Required work: Each record that follows is to be reproduced verbatim.

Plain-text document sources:
◆ ◆ ◆ ◆ ◆

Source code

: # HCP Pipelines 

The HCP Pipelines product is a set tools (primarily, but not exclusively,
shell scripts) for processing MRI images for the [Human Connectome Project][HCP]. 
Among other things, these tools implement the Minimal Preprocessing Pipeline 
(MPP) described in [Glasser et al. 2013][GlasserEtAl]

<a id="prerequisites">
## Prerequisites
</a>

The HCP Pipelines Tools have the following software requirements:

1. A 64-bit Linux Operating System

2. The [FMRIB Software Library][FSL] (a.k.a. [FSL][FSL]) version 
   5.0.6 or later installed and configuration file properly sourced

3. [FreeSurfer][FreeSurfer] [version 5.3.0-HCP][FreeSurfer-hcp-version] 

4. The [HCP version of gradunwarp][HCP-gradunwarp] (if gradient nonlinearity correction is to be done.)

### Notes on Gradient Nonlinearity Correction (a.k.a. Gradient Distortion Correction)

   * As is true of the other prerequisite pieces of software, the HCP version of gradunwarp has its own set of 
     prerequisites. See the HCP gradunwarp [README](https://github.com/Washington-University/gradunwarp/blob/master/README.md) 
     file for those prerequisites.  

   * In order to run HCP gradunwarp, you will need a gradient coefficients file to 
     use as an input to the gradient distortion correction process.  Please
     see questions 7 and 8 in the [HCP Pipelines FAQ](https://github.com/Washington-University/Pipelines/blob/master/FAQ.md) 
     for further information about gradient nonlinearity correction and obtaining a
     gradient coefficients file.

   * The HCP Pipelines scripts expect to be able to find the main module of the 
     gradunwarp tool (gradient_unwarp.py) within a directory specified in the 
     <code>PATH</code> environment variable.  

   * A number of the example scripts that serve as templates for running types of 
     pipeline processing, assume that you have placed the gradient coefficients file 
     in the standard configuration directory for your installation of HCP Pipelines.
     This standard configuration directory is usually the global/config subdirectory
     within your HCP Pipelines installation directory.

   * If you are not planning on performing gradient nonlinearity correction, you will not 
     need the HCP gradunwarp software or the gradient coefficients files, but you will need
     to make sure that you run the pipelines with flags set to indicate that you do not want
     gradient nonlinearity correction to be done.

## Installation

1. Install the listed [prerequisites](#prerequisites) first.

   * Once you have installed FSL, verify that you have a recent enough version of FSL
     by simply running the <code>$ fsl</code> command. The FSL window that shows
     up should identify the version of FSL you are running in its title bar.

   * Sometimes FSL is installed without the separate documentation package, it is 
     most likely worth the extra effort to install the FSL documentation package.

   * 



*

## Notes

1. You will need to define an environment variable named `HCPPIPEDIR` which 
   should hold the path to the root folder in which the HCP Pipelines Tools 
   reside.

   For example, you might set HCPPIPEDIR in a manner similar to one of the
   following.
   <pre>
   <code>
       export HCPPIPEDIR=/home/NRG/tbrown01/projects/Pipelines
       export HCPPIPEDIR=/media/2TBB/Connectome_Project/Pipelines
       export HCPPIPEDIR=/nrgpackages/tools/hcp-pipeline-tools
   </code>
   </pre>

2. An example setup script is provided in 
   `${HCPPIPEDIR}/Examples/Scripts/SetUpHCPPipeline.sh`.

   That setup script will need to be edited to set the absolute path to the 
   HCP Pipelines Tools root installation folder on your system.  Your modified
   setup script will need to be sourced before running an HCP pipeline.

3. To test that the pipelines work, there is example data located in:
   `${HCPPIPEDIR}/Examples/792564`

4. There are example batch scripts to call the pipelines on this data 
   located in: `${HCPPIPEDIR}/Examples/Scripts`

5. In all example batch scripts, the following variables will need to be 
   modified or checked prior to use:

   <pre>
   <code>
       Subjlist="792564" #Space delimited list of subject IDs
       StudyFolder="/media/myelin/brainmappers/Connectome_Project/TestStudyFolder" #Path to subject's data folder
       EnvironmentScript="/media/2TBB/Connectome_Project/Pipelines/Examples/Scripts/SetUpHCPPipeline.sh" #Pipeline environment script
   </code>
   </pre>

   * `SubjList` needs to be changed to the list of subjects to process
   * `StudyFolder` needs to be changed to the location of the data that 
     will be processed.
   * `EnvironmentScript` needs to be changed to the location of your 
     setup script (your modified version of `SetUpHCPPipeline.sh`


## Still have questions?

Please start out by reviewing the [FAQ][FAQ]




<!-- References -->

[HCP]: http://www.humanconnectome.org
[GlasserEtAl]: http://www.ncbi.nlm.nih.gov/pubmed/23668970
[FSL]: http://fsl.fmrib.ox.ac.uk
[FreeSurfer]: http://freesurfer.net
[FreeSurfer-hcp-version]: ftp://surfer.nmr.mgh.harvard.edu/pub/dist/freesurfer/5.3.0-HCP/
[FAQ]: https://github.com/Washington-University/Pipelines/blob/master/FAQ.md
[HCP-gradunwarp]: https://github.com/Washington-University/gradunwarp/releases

◆ ◆ ◆ ◆ ◆

Exercise solution:
Source code

: # HCP Pipelines 

The HCP Pipelines product is a set tools (primarily, but not exclusively,
shell scripts) for processing MRI images for the [Human Connectome Project][HCP]. 
Among other things, these tools implement the Minimal Preprocessing Pipeline 
(MPP) described in [Glasser et al. 2013][GlasserEtAl]

<a id="prerequisites">
## Prerequisites
</a>

The HCP Pipelines Tools have the following software requirements:

1. A 64-bit Linux Operating System

2. The [FMRIB Software Library][FSL] (a.k.a. [FSL][FSL]) version 
   5.0.6 or later installed and configuration file properly sourced

3. [FreeSurfer][FreeSurfer] [version 5.3.0-HCP][FreeSurfer-hcp-version] 

4. The [HCP version of gradunwarp][HCP-gradunwarp] (if gradient nonlinearity correction is to be done.)

### Notes on Gradient Nonlinearity Correction (a.k.a. Gradient Distortion Correction)

   * As is true of the other prerequisite pieces of software, the HCP version of gradunwarp has its own set of 
     prerequisites. See the HCP gradunwarp [README](https://github.com/Washington-University/gradunwarp/blob/master/README.md) 
     file for those prerequisites.  

   * In order to run HCP gradunwarp, you will need a gradient coefficients file to 
     use as an input to the gradient distortion correction process.  Please
     see questions 7 and 8 in the [HCP Pipelines FAQ](https://github.com/Washington-University/Pipelines/blob/master/FAQ.md) 
     for further information about gradient nonlinearity correction and obtaining a
     gradient coefficients file.

   * The HCP Pipelines scripts expect to be able to find the main module of the 
     gradunwarp tool (gradient_unwarp.py) within a directory specified in the 
     <code>PATH</code> environment variable.  

   * A number of the example scripts that serve as templates for running types of 
     pipeline processing, assume that you have placed the gradient coefficients file 
     in the standard configuration directory for your installation of HCP Pipelines.
     This standard configuration directory is usually the global/config subdirectory
     within your HCP Pipelines installation directory.

   * If you are not planning on performing gradient nonlinearity correction, you will not 
     need the HCP gradunwarp software or the gradient coefficients files, but you will need
     to make sure that you run the pipelines with flags set to indicate that you do not want
     gradient nonlinearity correction to be done.

## Installation

1. Install the listed [prerequisites](#prerequisites) first.

   * Once you have installed FSL, verify that you have a recent enough version of FSL
     by simply running the <code>$ fsl</code> command. The FSL window that shows
     up should identify the version of FSL you are running in its title bar.

   * Sometimes FSL is installed without the separate documentation package, it is 
     most likely worth the extra effort to install the FSL documentation package.

   * 



*

## Notes

1. You will need to define an environment variable named `HCPPIPEDIR` which 
   should hold the path to the root folder in which the HCP Pipelines Tools 
   reside.

   For example, you might set HCPPIPEDIR in a manner similar to one of the
   following.
   <pre>
   <code>
       export HCPPIPEDIR=/home/NRG/tbrown01/projects/Pipelines
       export HCPPIPEDIR=/media/2TBB/Connectome_Project/Pipelines
       export HCPPIPEDIR=/nrgpackages/tools/hcp-pipeline-tools
   </code>
   </pre>

2. An example setup script is provided in 
   `${HCPPIPEDIR}/Examples/Scripts/SetUpHCPPipeline.sh`.

   That setup script will need to be edited to set the absolute path to the 
   HCP Pipelines Tools root installation folder on your system.  Your modified
   setup script will need to be sourced before running an HCP pipeline.

3. To test that the pipelines work, there is example data located in:
   `${HCPPIPEDIR}/Examples/792564`

4. There are example batch scripts to call the pipelines on this data 
   located in: `${HCPPIPEDIR}/Examples/Scripts`

5. In all example batch scripts, the following variables will need to be 
   modified or checked prior to use:

   <pre>
   <code>
       Subjlist="792564" #Space delimited list of subject IDs
       StudyFolder="/media/myelin/brainmappers/Connectome_Project/TestStudyFolder" #Path to subject's data folder
       EnvironmentScript="/media/2TBB/Connectome_Project/Pipelines/Examples/Scripts/SetUpHCPPipeline.sh" #Pipeline environment script
   </code>
   </pre>

   * `SubjList` needs to be changed to the list of subjects to process
   * `StudyFolder` needs to be changed to the location of the data that 
     will be processed.
   * `EnvironmentScript` needs to be changed to the location of your 
     setup script (your modified version of `SetUpHCPPipeline.sh`


## Still have questions?

Please start out by reviewing the [FAQ][FAQ]




<!-- References -->

[HCP]: http://www.humanconnectome.org
[GlasserEtAl]: http://www.ncbi.nlm.nih.gov/pubmed/23668970
[FSL]: http://fsl.fmrib.ox.ac.uk
[FreeSurfer]: http://freesurfer.net
[FreeSurfer-hcp-version]: ftp://surfer.nmr.mgh.harvard.edu/pub/dist/freesurfer/5.3.0-HCP/
[FAQ]: https://github.com/Washington-University/Pipelines/blob/master/FAQ.md
[HCP-gradunwarp]: https://github.com/Washington-University/gradunwarp/releases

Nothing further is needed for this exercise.